3.4. DENIAL OF JUSTICE AND RULE OF LAW
Criminalization is a fact of Indian electoral politics today. The voters, political parties and the law and order machinery of the state are all equally responsible for this. There is very little faith in India in the efficacy of the democratic process in actually delivering good governance. This extends to accepting criminalization of politics as a fact of life. Toothless laws against convicted criminals standing for elections further encourage this process. Under current law, only people who have been convicted at least on two counts be debarred from becoming candidates. This leaves the field open for charge sheeted criminals, many of whom are habitual offenders or history-sheeters. It is mystifying indeed why a person should be convicted on two counts to be disqualified from fighting elections.
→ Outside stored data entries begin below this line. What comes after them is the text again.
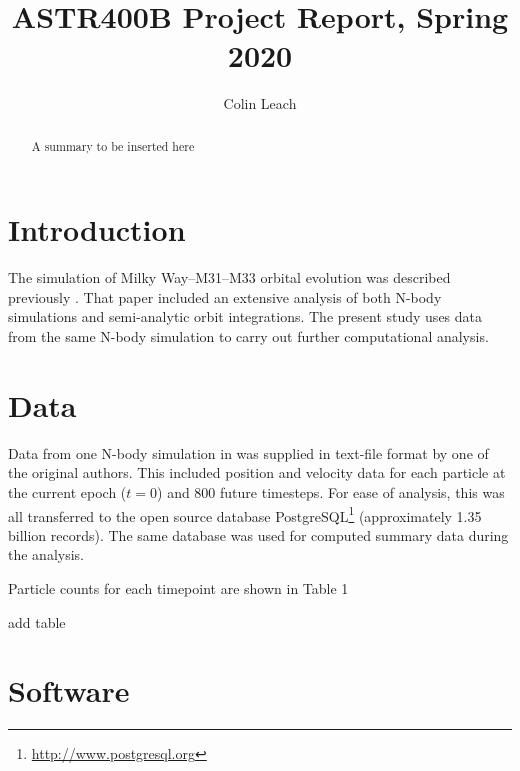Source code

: \documentclass{aastex63}
\newcommand{\todo}{\color{red}{TODO}\color{black}\hspace{2mm}}
\begin{document}
	
\title{ASTR400B Project Report, Spring 2020}

\author[0000-0003-3608-1546]{Colin Leach}

\begin{abstract}
	
A summary to be inserted here

\end{abstract}

\section{Introduction}

The simulation of Milky Way--M31--M33 orbital evolution was described previously \citep{marel_m31_2012}. That paper included an extensive analysis of both N-body simulations and semi-analytic orbit integrations. The present study uses data from the same N-body simulation to carry out further computational analysis.

\section{Data}

Data from one N-body simulation in \citep{marel_m31_2012} was supplied in text-file format by one of the original authors. This included position and velocity data for each particle at the current epoch ($t=0$) and 800 future timesteps. For ease of analysis, this was all transferred to the open source database PostgreSQL\footnote{\url{http://www.postgresql.org}} (approximately 1.35 billion records). The same database was used for computed summary data during the analysis.

Particle counts for each timepoint are shown in Table 1

\todo add table

\section{Software}



\citep{toomre_galactic_1972}


{}

\end{document}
The real problem lies in the definitions.
Thus there should be a stop to one of the biggest loopholes of the Indian Politics that is Criminalization, because if it progresses like the way it is doing now then the democracy of the country will be at stake. The government of India should make and imply such commission through which this practice should come to a complete end. Though it would take time but initial stage of the reformation should be started.